We must do that, first and foremost, by dumbing them down as much as possible and presenting them with conceptual and verbal inconsistencies that will plague them and confuse them for many years to come. Of course, for most of us, it is simply our way, (and job) of passing on the very confusion and manipulation we have been given. We tend to do that without question or difficulty as we can see in the results.
Our biggest mistake, though we can rarely see it, is to let our children imagine that any thought they have or words they might encounter bear a greater gravity or meaning than what has been ascribed to them by our cultures. Thought control begins with word control and word magic, as I like to call it.
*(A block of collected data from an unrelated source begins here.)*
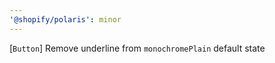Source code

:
 ```yaml
---
'@shopify/polaris': minor
---
```


[`Button`] Remove underline from `monochromePlain` default state
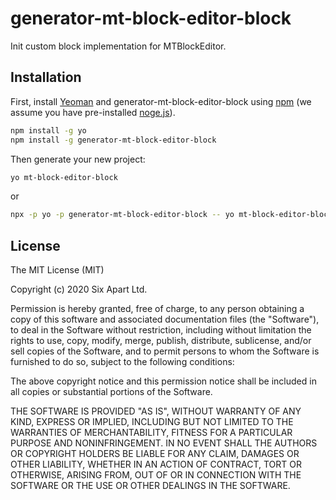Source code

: # generator-mt-block-editor-block

Init custom block implementation for MTBlockEditor.

## Installation

First, install [Yeoman](http://yeoman.io) and generator-mt-block-editor-block using [npm](https://www.npmjs.com/) (we assume you have pre-installed [noge.js](https://nodejs.org/)).

```bash
npm install -g yo
npm install -g generator-mt-block-editor-block
```

Then generate your new project:

```bash
yo mt-block-editor-block
```

or

```bash
npx -p yo -p generator-mt-block-editor-block -- yo mt-block-editor-block
```

## License

The MIT License (MIT)

Copyright (c) 2020 Six Apart Ltd.

Permission is hereby granted, free of charge, to any person obtaining a copy
of this software and associated documentation files (the "Software"), to deal
in the Software without restriction, including without limitation the rights
to use, copy, modify, merge, publish, distribute, sublicense, and/or sell
copies of the Software, and to permit persons to whom the Software is
furnished to do so, subject to the following conditions:

The above copyright notice and this permission notice shall be included in
all copies or substantial portions of the Software.

THE SOFTWARE IS PROVIDED "AS IS", WITHOUT WARRANTY OF ANY KIND, EXPRESS OR
IMPLIED, INCLUDING BUT NOT LIMITED TO THE WARRANTIES OF MERCHANTABILITY,
FITNESS FOR A PARTICULAR PURPOSE AND NONINFRINGEMENT. IN NO EVENT SHALL THE
AUTHORS OR COPYRIGHT HOLDERS BE LIABLE FOR ANY CLAIM, DAMAGES OR OTHER
LIABILITY, WHETHER IN AN ACTION OF CONTRACT, TORT OR OTHERWISE, ARISING FROM,
OUT OF OR IN CONNECTION WITH THE SOFTWARE OR THE USE OR OTHER DEALINGS IN
THE SOFTWARE.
Words and thoughts are rather ephemeral and intangible, but god forbid you have one! Expletives have an important place and time, but the emphasis is on what you think, not on the context of what you might say. A free thinker with a free mind could think anything and be able to discern what is appropriate for action in the culture it exists in. That is not so for the legacy we tend to give our offspring and so, we tend to imprison them.
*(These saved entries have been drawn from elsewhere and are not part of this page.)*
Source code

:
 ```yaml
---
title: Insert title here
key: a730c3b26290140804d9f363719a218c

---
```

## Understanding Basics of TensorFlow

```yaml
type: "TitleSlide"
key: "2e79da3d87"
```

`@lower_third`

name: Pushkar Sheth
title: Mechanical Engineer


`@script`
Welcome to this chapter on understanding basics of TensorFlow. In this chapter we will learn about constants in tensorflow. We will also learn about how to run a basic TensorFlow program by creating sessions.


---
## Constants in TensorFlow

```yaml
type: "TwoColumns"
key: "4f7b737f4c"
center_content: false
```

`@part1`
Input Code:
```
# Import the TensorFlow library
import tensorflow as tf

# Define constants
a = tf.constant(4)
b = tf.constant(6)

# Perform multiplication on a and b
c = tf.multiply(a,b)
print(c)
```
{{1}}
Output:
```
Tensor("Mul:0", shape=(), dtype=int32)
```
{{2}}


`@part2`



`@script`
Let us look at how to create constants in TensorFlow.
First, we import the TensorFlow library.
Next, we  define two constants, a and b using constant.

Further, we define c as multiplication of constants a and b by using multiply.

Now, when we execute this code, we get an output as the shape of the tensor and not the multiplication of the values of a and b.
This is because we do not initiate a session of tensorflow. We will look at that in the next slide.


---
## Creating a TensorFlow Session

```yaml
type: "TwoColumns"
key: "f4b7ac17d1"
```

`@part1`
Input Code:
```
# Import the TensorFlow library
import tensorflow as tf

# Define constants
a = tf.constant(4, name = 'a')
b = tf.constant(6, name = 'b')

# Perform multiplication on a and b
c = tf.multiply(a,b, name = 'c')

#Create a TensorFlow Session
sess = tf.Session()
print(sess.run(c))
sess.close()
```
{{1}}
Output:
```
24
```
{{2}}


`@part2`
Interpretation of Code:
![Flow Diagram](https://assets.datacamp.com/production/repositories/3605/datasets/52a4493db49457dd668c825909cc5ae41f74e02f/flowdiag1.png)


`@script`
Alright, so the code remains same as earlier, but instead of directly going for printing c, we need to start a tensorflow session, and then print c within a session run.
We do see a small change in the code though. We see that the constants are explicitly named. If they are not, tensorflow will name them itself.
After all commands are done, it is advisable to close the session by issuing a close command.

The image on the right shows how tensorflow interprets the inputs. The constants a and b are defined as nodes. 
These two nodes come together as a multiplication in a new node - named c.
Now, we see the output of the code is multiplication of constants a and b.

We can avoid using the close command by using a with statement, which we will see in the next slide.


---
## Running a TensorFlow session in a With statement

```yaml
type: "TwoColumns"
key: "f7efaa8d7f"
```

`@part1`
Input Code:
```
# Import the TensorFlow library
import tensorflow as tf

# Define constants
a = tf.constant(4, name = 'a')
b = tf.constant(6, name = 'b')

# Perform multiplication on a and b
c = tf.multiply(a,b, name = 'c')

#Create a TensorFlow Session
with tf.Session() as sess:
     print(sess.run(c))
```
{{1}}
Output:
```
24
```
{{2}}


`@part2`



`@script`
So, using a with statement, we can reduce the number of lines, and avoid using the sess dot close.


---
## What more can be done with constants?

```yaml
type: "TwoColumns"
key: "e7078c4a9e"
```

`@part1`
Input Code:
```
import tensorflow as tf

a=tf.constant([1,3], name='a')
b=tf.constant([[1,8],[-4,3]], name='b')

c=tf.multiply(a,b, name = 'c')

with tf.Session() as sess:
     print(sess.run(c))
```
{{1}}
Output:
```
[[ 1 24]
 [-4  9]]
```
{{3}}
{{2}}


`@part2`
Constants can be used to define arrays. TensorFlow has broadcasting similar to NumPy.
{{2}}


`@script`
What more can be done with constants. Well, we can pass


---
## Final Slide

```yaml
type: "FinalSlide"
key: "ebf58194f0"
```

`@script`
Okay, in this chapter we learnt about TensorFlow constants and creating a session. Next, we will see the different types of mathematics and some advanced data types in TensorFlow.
Just think about your own, personal reactions to depictions of natural human sexuality versus the prevalent and almost ubiquitous violence that our children see. I bet you would be more concerned about your kids seeing a sex act, (dirty) no matter how loving and natural, than you would about the endless and pervasive acts of violence, harm, and pain that they might encounter. What does that say to you about your own state of mind and where you stand in this culture and its values and ideals?
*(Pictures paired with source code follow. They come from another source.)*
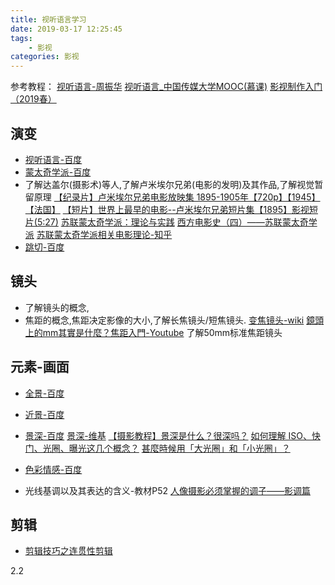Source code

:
 ```yaml
---
title: 视听语言学习
date: 2019-03-17 12:25:45
tags:
    - 影视
categories: 影视
---
```


参考教程：
[视听语言-周振华](https://book.douban.com/subject/24745236/)
[视听语言_中国传媒大学MOOC(慕课)](https://www.bilibili.com/video/av53425076/?p=2)
[影视制作入门（2019春）](http://www.xuetangx.com/courses/course-v1:TsinghuaX+40670702X+2019_T1/about)
<!-- more -->

## 演变
* [视听语言-百度](https://baike.baidu.com/item/视听语言/9745522)
* [蒙太奇学派-百度](https://baike.baidu.com/item/蒙太奇学派/1201994)
* 了解达盖尔(摄影术)等人,了解卢米埃尔兄弟(电影的发明)及其作品,了解视觉暂留原理
  [【纪录片】卢米埃尔兄弟电影放映集 1895-1905年【720p】【1945】【法国】](https://www.bilibili.com/video/av23515162?from=search&seid=3879203695253451246)
  [【短片】世界上最早的电影--卢米埃尔兄弟短片集【1895】影视短片(5:27)](https://www.bilibili.com/video/av5623417?from=search&seid=3879203695253451246)
[苏联蒙太奇学派：理论与实践](https://site.douban.com/178720/widget/notes/14529557/note/526683904/)
[西方电影史（四）——苏联蒙太奇学派](http://blog.renren.com/share/321378106/15840066491)
[苏联蒙太奇学派相关电影理论-知乎](https://zhuanlan.zhihu.com/p/53483247)
* [跳切-百度](https://baike.baidu.com/item/跳切)

## 镜头
* 了解镜头的概念,
* 焦距的概念,焦距决定影像的大小,了解长焦镜头/短焦镜头.
  [变焦镜头-wiki](https://zh.wikipedia.org/wiki/%E5%8F%98%E7%84%A6%E9%95%9C%E5%A4%B4)
  [鏡頭上的mm其實是什麼？焦距入門-Youtube](https://www.youtube.com/watch?v=Kv3kLSTEdwg)
  了解50mm标准焦距镜头

## 元素-画面
* [全景-百度](https://baike.baidu.com/item/全景/18779668#viewPageContent)
* [近景-百度](https://baike.baidu.com/item/近景)
* [景深-百度](https://baike.baidu.com/item/景深/82317)
[景深-维基](https://zh.wikipedia.org/zh/景深)
[【摄影教程】景深是什么？很深吗？](https://www.youtube.com/watch?v=wpuQzNcpxUA)
[如何理解 ISO、快门、光圈、曝光这几个概念？](https://www.zhihu.com/question/21427664)
[甚麼時候用「大光圈」和「小光圈」？](https://www.fotobeginner.com/8741/large-small-aperture/)

* [色彩情感-百度](https://baike.baidu.com/item/色彩情感)
* 光线基调以及其表达的含义-教材P52
[人像摄影必须掌握的调子——影调篇](https://www.jianshu.com/p/823e5a773579)

## 剪辑
* [剪辑技巧之连贯性剪辑](https://www.douban.com/note/350744655/)

2.2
Imagine this as an example: Your children are watching a movie with you. A man and a woman who are clearly in love have an intimate experience that is not depicted graphically, but we seem some definite interaction and maybe some nude body parts. Now, that man goes out with a semi-automatic and graphically and explicitly decimates scores of human beings while blood spews out all over the screen.
My question is here, which set of scenes makes you feel most uncomfortable in relation to what you young, impressionable children are encountering? Which of the two, not matter in what shape or form they appear, sexual or violent, would you rather they did not see?
For me, I would much rather my child see a man and a woman, (or two people) experience and engage in some form of nonessentials love making that ye ids mutual satisfaction and pleasure than to see any form of murder, mayhem, destruction, or pain infliction on unwilling recipients.
That is a good gauge by which you can measure what you have been taught to think is acceptable in relation to what you are currently accepting and upholding as important, moral, and viable in a moral sense.